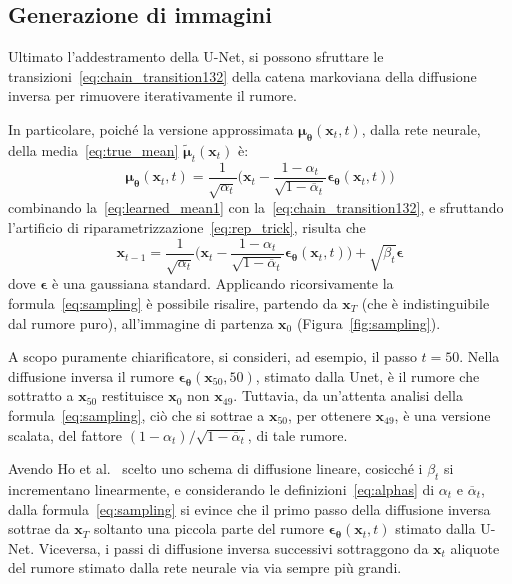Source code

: \subsection{Generazione di immagini}

Ultimato l'addestramento della U-Net, si possono sfruttare le transizioni~\eqref{eq:chain_transition132} della catena markoviana 
della diffusione inversa per rimuovere iterativamente il rumore.

In particolare, poiché la versione approssimata $\bm{\mu}_{\bm{\theta}}(\mathbf{x}_t,t)$, dalla rete neurale,
della media~\eqref{eq:true_mean} $\tilde{\bm{\mu}}_t(\mathbf{x}_t)$ è:
\begin{equation}
  \bm{\mu}_{\bm{\theta}}(\mathbf{x}_t,t)=\frac{1}{\sqrt{\alpha_t}}\biggl(\mathbf{x}_t-\frac{1-\alpha_t}{\sqrt{1-\overline{\alpha}_t}}\bm{\epsilon}_{\bm{\theta}}(\mathbf{x}_t,t)\biggr)\label{eq:learned_mean1}
\end{equation}
combinando la~\eqref{eq:learned_mean1} con la~\eqref{eq:chain_transition132}, e sfruttando l'artificio di riparametrizzazione~\eqref{eq:rep_trick}, risulta che 
\begin{equation}
  \mathbf{x}_{t-1}=\frac{1}{\sqrt{\alpha_t}}\biggl(\mathbf{x}_t-\frac{1-\alpha_t}{\sqrt{1-\overline{\alpha}_t}}\bm{\epsilon}_{\bm{\theta}}(\mathbf{x}_t,t)\biggr)+
  \sqrt{\beta_t}\bm{\epsilon} \label{eq:sampling}
\end{equation}
dove $\bm{\epsilon}$ è una gaussiana standard. 
Applicando ricorsivamente la formula~\eqref{eq:sampling} è possibile risalire, partendo da $\mathbf{x}_T$ 
(che è indistinguibile dal rumore puro), all'immagine di partenza $\mathbf{x}_0$ (Figura~\ref{fig:sampling}).

\medskip
\begin{oss}
A scopo puramente chiarificatore, si consideri, ad esempio, il passo $t=50$. 
Nella diffusione inversa il rumore $\bm{\epsilon}_{\bm{\theta}}(\mathbf{x}_{50},50)$, stimato dalla Unet, 
è il rumore che sottratto a $\mathbf{x}_{50}$ restituisce $\mathbf{x}_0$ non $\mathbf{x}_{49}$. 
Tuttavia, da un'attenta analisi della formula~\eqref{eq:sampling}, 
ciò che si sottrae a $\mathbf{x}_{50}$, per ottenere $\mathbf{x}_{49}$, è una versione scalata, 
del fattore $(1-\alpha_t)/\sqrt{1-\overline{\alpha}_t}$, di tale rumore.
\end{oss}

\smallskip
\begin{oss}
Avendo Ho et al.~\cite{ho2020} scelto uno schema di diffusione lineare, cosicché i $\beta_t$ si incrementano linearmente, 
e considerando le definizioni~\eqref{eq:alphas} di $\alpha_t$ e $\overline{\alpha}_t$, dalla formula~\eqref{eq:sampling} si evince che 
il primo passo della diffusione inversa sottrae da $\mathbf{x}_T$ soltanto una piccola parte del rumore $\bm{\epsilon}_{\bm{\theta}}(\mathbf{x}_t,t)$ stimato dalla U-Net.
Viceversa, i passi di diffusione inversa successivi sottraggono da $\mathbf{x}_t$ aliquote del rumore stimato dalla rete neurale via via sempre più grandi.
\end{oss}


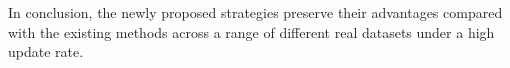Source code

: In conclusion, the newly proposed strategies preserve their advantages compared with the existing methods across a range of different real datasets under a high update rate.

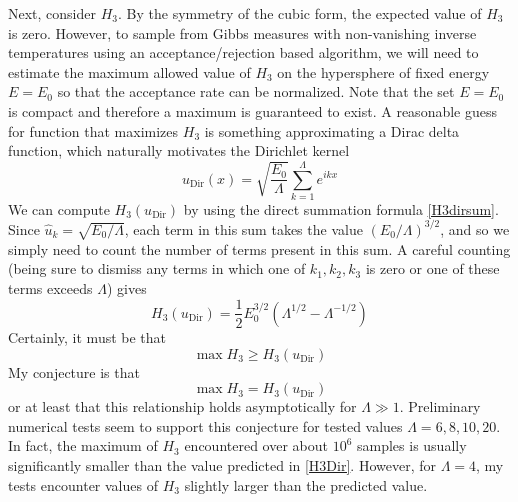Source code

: \documentclass[12pt]{article}
\newcommand{\uhat}{\hat{u}}
\newcommand{\sumk}{\sum_{k=1}^{\Lambda}}
\newcommand{\uDir}{u_{\text{Dir}}}
\begin{document}
Next, consider $H_3$. By the symmetry of the cubic form, the expected value of $H_3$ is zero. However, to sample from Gibbs measures with non-vanishing inverse temperatures using an acceptance/rejection based algorithm, we will need to estimate the maximum allowed value of $H_3$ on the hypersphere of fixed energy $E = E_0$ so that the acceptance rate can be normalized. Note that the set $E=E_0$ is compact and therefore a maximum is guaranteed to exist. A reasonable guess for function that maximizes $H_3$ is something approximating a Dirac delta function, which naturally motivates the Dirichlet kernel
\begin{equation}
\label{Dkern}
\uDir(x) = \sqrt{\frac{E_0}{\Lambda}}\sumk e^{i k x}
\end{equation}
We can compute $H_3(\uDir)$ by using the direct summation formula \eqref{H3dirsum}. Since $\uhat_k = \sqrt{E_0/\Lambda}$, each term in this sum takes the value $(E_0/\Lambda)^{3/2}$, and so we simply need to count the number of terms present in this sum. A careful counting (being sure to dismiss any terms in which one of $k_1, k_2, k_3$ is zero or one of these terms exceeds $\Lambda$) gives
\begin{equation}
\label{H3Dir}
H_3(\uDir) = \frac{1}{2} E_0^{3/2} (\Lambda^{1/2} - \Lambda^{-1/2})
\end{equation}
Certainly, it must be that
\begin{equation}
\max H_3 \ge H_3(\uDir) 
\end{equation}
My conjecture is that
\begin{equation}
\max H_3 = H_3(\uDir) 
\end{equation}
or at least that this relationship holds asymptotically for $\Lambda \gg 1$.
Preliminary numerical tests seem to support this conjecture for tested values $\Lambda = 6, 8, 10, 20$. In fact, the maximum of $H_3$ encountered over about $10^6$ samples is usually significantly smaller than the value predicted in \eqref{H3Dir}. However, for $\Lambda = 4$, my tests encounter values of $H_3$ slightly larger than the predicted value.
\end{document}
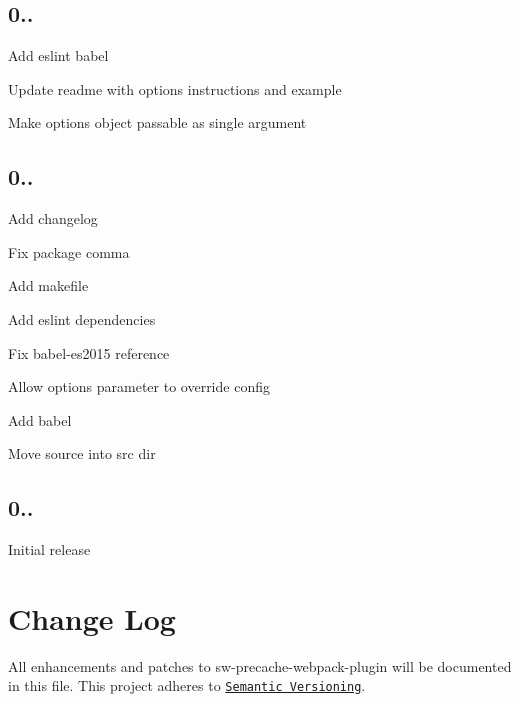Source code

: \subsection*{0..}


\begin{DoxyItemize}
\item Add eslint babel
\item Update readme with options instructions and example
\item Make options object passable as single argument
\end{DoxyItemize}

\subsection*{0..}


\begin{DoxyItemize}
\item Add changelog
\item Fix package comma
\item Add makefile
\item Add eslint dependencies
\item Fix babel-\/es2015 reference
\item Allow options parameter to override config
\item Add babel
\item Move source into src dir
\end{DoxyItemize}

\subsection*{0..}


\begin{DoxyItemize}
\item Initial release
\end{DoxyItemize}

\section*{Change Log}

All enhancements and patches to sw-\/precache-\/webpack-\/plugin will be documented in this file. This project adheres to \href{http://semver.org/}{\tt Semantic Versioning}.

○ ○ ○ ○ ○ ○ ○

- [TASK DESCRIPTION]:
Search the entries for the word "babel". Copy every line where it occurs.

- [ANSWER SPACE]:
\item Add eslint babel
\item Fix babel-\/es2015 reference
\item Add babel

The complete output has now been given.